During the early stage of influenza infection, studies has previously illustrated that IL22 is overexpressed by NK and NKT cells in the lung, resulting in the airway and parenchymal epithelium regeneration. Within two days after viral infection, IL-22 gene transcription in Tγδ, Tαβ and innate lymphoid cells is also increased in lung ( Table 2 ). However, IL22BP gene transcription is decreased. During the sublethal stage of viral infection, IL-22 can inhibit lung inflammation, reduce secondary infection and preserve the integrity of lung epithelium (70). Whereas IL-22-/- mice infected with viral shows enhanced collagen accumulation and a defect in epithelial regeneration (70). Moreover, IL-22 can also prevent pulmonary fibrosis in a Bacillus subtilis induced model. Administration of IL-22 alleviates lung fibrosis, while inhibition of IL-22 leads to increased collagen accumulation in the lungs (71). In pneumococcal pneumonia, IL-22 gene is found to increase in the lung together with other cytokines, for example TNFα, IL-6, and IL-1. The absence of IL-22 makes the host vulnerable to pneumococcal infection, which indicates that the presence of IL22 is very important to control pneumococcal infection (72). IL-22 also plays a key role in host resistance to many other lung pathogens. During Klebsiella pneumonia infection, NK cells activation results in IL-22 production to protect lung tissue, and during infection with Streptococcus pneumoniae, TLR5 and DC cells activation leads to a repaid accumulation of ILC3s in the lungs to express IL-22 and defense against bacterial infection (7375). During Chlamydia muridarum infection, IL-22 levels are rapidly increased in the lungs. Neutralization of IL-22 with anti-IL-22 mAbs can lead to impaired Th17 responses and deterioration of disease. Intranasal injection of IL-22 can significantly enhance Th17 response and have a protective effect following Chlamydia pneumoniae infection (76). After Aspergillus fumigatus pulmonary infection, the fungal burden is increased in IL-22-/- mice, suggesting the critical role of IL-22 in the elimination of this pathogen (77). Additionally, IL-22 can also play a protective role in the barotrauma model, thereby reducing pulmonary edema and disintegration (78).

Table 2.

Immunotherapeutic strategies via targeting IL-22, in lung diseases.

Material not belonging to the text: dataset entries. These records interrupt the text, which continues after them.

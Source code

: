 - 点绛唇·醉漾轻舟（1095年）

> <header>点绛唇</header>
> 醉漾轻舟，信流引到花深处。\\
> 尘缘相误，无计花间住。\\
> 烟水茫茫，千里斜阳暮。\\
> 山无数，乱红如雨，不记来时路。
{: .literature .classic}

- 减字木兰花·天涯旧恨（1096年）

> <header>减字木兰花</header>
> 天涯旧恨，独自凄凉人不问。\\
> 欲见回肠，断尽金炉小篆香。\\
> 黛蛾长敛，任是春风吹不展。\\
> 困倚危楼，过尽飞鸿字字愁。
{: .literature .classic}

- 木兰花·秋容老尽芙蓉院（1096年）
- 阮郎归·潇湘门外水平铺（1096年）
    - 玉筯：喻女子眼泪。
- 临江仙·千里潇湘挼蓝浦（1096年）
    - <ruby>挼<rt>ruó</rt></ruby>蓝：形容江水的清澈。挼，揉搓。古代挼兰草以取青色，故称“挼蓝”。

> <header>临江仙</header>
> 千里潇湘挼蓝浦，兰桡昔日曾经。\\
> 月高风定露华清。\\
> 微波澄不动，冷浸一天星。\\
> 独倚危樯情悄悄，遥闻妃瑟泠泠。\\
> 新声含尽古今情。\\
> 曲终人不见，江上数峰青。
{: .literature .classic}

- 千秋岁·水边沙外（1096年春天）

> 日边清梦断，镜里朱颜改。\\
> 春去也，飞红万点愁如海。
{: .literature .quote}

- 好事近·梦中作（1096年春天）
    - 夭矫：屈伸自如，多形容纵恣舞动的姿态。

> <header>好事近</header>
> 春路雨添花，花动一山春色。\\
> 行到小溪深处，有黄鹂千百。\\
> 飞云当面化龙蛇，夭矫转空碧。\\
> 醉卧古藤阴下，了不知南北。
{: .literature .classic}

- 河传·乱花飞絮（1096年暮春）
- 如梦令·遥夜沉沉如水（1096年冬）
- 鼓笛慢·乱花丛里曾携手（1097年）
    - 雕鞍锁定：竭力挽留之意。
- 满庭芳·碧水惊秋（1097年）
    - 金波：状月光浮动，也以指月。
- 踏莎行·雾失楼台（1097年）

Diseases Type IL-22 treatment Observed effect Ref
Influenza Viral IL-22 deficient mice and recombinant IL-22 injection Inhibits lung inflammation, reduce secondary infection and preserve the integrity of lung epithelium (59)
Bacillus
subtilis infection
Bacterial Intratracheal treatment with recombinant IL-22 Protection from lung fibrosis 60)
Pneumococcal pneumonia infection Bacterial Systemically administration of recombinant IL-22 IL22 is important for controlling pneumococcal infection (61)
Klebsiella pneumonia infection Bacterial IL-22 neutralizing antibody and recombinant IL-22 injection Defenses against bacterial infection (62, 64)
Streptococcus pneumoniae infection Bacterial Endogenous IL-22  Defenses against bacterial infection (63)
Chlamydia muridarum infection Chlamydia IL-22 neutralizing antibody and intranasal injection Significantly enhances Th17 response and has protective effects (65)
Aspergillus fumigatus pulmonary infection Fungal IL-22 neutralizing antibody and IL-22 deficient mice Lung defense against Aspergillus fumigatus is mediated by IL-22 production (66)
Ventilator-induced lung injury Tissue damage  Prophylactic inhalation of IL-22 Alleviation of ventilator induced lung damage 67)
Bleomycin induced lung injury Tissue damage IL-22 neutralizing antibody and recombinant IL-22 injection Proinflammatory effect of IL-22 depends on the synergistic effect with IL-17 (68, 69)
Asthma models and asthmatic patients asthmatic IL-22 neutralizing antibody and recombinant IL-22 injection IL-22 induces the occurrence of asthma and ameliorates inflammation during asthma exacerbation 7074)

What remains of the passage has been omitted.